No todo el mundo sabe amar bien. O dicho de otra forma: no todo el mundo está dispuesto a amar. ¿Pero si hemos sido creados para amar…? ¿Pero si el hombre que no ama no es feliz…? ¿Pero si el amor mueve al mundo…?
Pues sí. Todo lo anterior está muy bien, pero la realidad es que amar no es nada fácil. En primer lugar porque el amor con mayúscula exige el olvido de sí, y pocos están dispuestos a anteponerlo a su yo. Como dice Benedicto XVI en la Encíclica Caridad en la Verdad: "Amar a alguien es querer su bien y trabajar eficazmente por él".
El egoísmo, la comodidad, la vanidad, la soberbia, el amor propio, impiden que el verdadero amor sea la finalidad última de todas nuestras acciones educativas. De modo que:
− Cuando impongo un castigo, ¿lo hago porque persigo una mejora o por querer imponer a toda costa mi autoridad?
− Cuando digo que no, ¿lo hago porque sé que no conviene o por ir a la contra e imponer mis criterios?
− Cuando premio, ¿lo hago por un estímulo personal ante una acción o por la vanidad de sentirme a gusto conmigo mismo?
De todos es conocido que la familia es el único ámbito social donde se quiere a la persona por lo que es, y no por lo que vale, por sus cualidades humanas y sociales. Todos tenemos ejemplos cercanos: hijos que no son "dignos" de dicho nombre y que sin embargo recurren una y otra vez a sus progenitores, pues saben que a pesar de los pesares siempre estarán dispuestos a prestarle esa ayuda que quizás no se merecen.
Ese amor que además tiene connotaciones sobrenaturales –…disculpa sin límites, confía sin límites, espera sin límites, soporta sin límites (san Pablo a los Corintios)– está preparado para afrontar con generosidad y entrega los problemas propios de la profesión de padres que, como bien sabes, ejerceremos hasta que nos muramos.
Aquí me gustaría hacer un pequeño parón, y reflexionar sobre las connotaciones de carácter fisiológicos que -a mi parecer- tiene el amor que las madres y los padres profesan a sus hijos.
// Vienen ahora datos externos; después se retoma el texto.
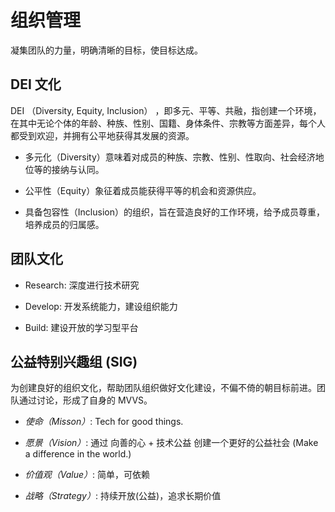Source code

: 
# 组织管理

凝集团队的力量，明确清晰的目标，使目标达成。

## DEI 文化

DEI （Diversity, Equity, Inclusion） ，即多元、平等、共融，指创建一个环境，在其中无论个体的年龄、种族、性别、国籍、身体条件、宗教等方面差异，每个人都受到欢迎，并拥有公平地获得其发展的资源。

- 多元化（Diversity）意味着对成员的种族、宗教、性别、性取向、社会经济地位等的接纳与认同。

- 公平性（Equity）象征着成员能获得平等的机会和资源供应。

- 具备包容性（Inclusion）的组织，旨在营造良好的工作环境，给予成员尊重，培养成员的归属感。

## 团队文化

- Research: 深度进行技术研究

- Develop: 开发系统能力，建设组织能力

- Build: 建设开放的学习型平台


## 公益特别兴趣组 (SIG)

为创建良好的组织文化，帮助团队组织做好文化建设，不偏不倚的朝目标前进。团队通过讨论，形成了自身的 MVVS。

- *使命（Misson）*: Tech for good things.

- *愿景（Vision）*: 通过 向善的心 + 技术公益 创建一个更好的公益社会 (Make a difference in the world.)

- *价值观（Value）*: 简单，可依赖

- *战略（Strategy）*: 持续开放(公益)，追求长期价值

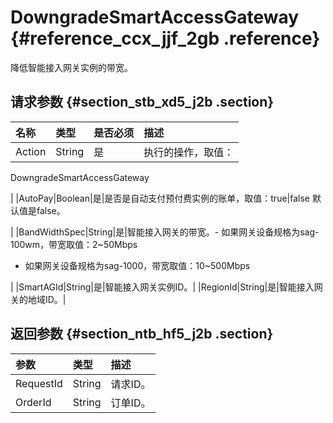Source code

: # DowngradeSmartAccessGateway {#reference_ccx_jjf_2gb .reference}

降低智能接入网关实例的带宽。

## 请求参数 {#section_stb_xd5_j2b .section}

|名称|类型|是否必须|描述|
|:-|:-|:---|:-|
|Action|String|是| 执行的操作，取值：

 DowngradeSmartAccessGateway

 |
|AutoPay|Boolean|是|是否是自动支付预付费实例的账单，取值：true|false 默认值是false。

|
|BandWidthSpec|String|是|智能接入网关的带宽。-   如果网关设备规格为sag-100wm，带宽取值：2~50Mbps
-   如果网关设备规格为sag-1000，带宽取值：10~500Mbps

|
|SmartAGId|String|是|智能接入网关实例ID。|
|RegionId|String|是|智能接入网关的地域ID。|

## 返回参数 {#section_ntb_hf5_j2b .section}

|参数|类型|描述|
|:-|:-|:-|
|RequestId|String|请求ID。|
|OrderId|String|订单ID。|

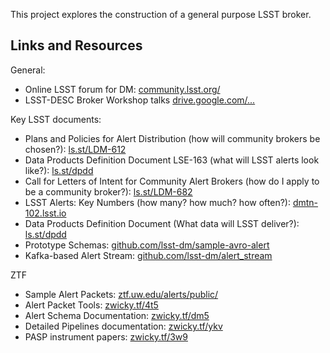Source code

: This project explores the construction of a general purpose LSST broker.



## Links and Resources

General:

- Online LSST forum for DM: [community.lsst.org/](https://community.lsst.org/)
- LSST-DESC Broker Workshop talks [drive.google.com/...](https://drive.google.com/drive/folders/1sjYXbdwTID3VnzZNAkcjLbjRfpwNaO_n?usp=sharing) 



Key LSST documents:

- Plans and Policies for Alert Distribution (how will community brokers be chosen?): [ls.st/LDM-612](https://ls.st/LDM-612)
- Data Products Definition Document LSE-163 (what will LSST alerts look like?): [ls.st/dpdd](https://ls.st/dpdd)
- Call for Letters of Intent for Community Alert Brokers (how do I apply to be a community broker?): [ls.st/LDM-682](https://ls.st/LDM-682)
- LSST Alerts: Key Numbers (how many? how much? how often?): [dmtn-102.lsst.io](https://dmtn-102.lsst.io)
- Data Products Definition Document (What data will LSST deliver?): [ls.st/dpdd](https://ls.st/dpdd)
- Prototype Schemas: [github.com/lsst-dm/sample-avro-alert](https://github.com/lsst-dm/sample-avro-alert)
- Kafka-based Alert Stream: [github.com/lsst-dm/alert_stream](https://github.com/lsst-dm/alert_stream)



ZTF

- Sample Alert Packets: [ztf.uw.edu/alerts/public/](https://ztf.uw.edu/alerts/public/)
- Alert Packet Tools: [zwicky.tf/4t5](https://zwicky.tf/4t5)
- Alert Schema Documentation: [zwicky.tf/dm5](https://zwicky.tf/dm5)
- Detailed Pipelines documentation: [zwicky.tf/ykv](https://zwicky.tf/ykv)
- PASP instrument papers: [zwicky.tf/3w9](https://zwicky.tf/3w9)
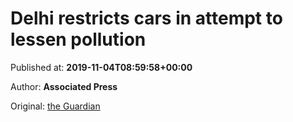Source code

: 
# Delhi restricts cars in attempt to lessen pollution

Published at: **2019-11-04T08:59:58+00:00**

Author: **Associated Press**

Original: [the Guardian](https://www.theguardian.com/world/2019/nov/04/delhi-restricts-cars-in-attempt-to-lessen-pollution)


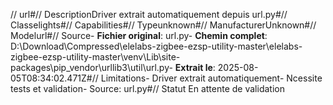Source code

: // url#// DescriptionDriver extrait automatiquement depuis url.py#// Classelights#// Capabilities#// Typeunknown#// ManufacturerUnknown#// Modelurl#// Source- **Fichier original**: url.py- **Chemin complet**: D:\Download\Compressed\elelabs-zigbee-ezsp-utility-master\elelabs-zigbee-ezsp-utility-master\venv\Lib\site-packages\pip\_vendor\urllib3\util\url.py- **Extrait le**: 2025-08-05T08:34:02.471Z#// Limitations- Driver extrait automatiquement- Ncessite tests et validation- Source: url.py#// Statut En attente de validation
Cualquiera sabe que para poder preparar un plato de filetes con huevos intervienen el cerdo y la gallina. La gallina ha colaborado poniendo sus huevos y el cerdo se implica perdiendo su vida para poder ofrecer los filetes. Guardando las distancias –que evidentemente son grandes–, para que venga un hijo a este mundo –de forma natural- hacen falta un hombre y una mujer. Y como bien sabemos, el papel que juegan el hombre y la mujer son cualitativamente diferentes. El hombre –al igual que la gallina– colabora. Pero es la mujer la que se implica y presta a ese nuevo ser su cuerpo y todo lo que de ello se deriva. Esto da lugar a que entre ambos se creen unos lazos biológicos y sentimentales que duran toda la vida y que comienzan en el momento mismo de la concepción. Por eso el amor de una madre no tiene parangón. Esto no quiere decir que el amor de los padres sea un amor de segunda fila, pero no cabe duda de que, queramos o no queramos, esos nueve meses marcan: la madre siente, el padre observa; la madre percibe, el padre sueña; la madre alimenta, el padre sustenta; la madre sufre, el padre consuela.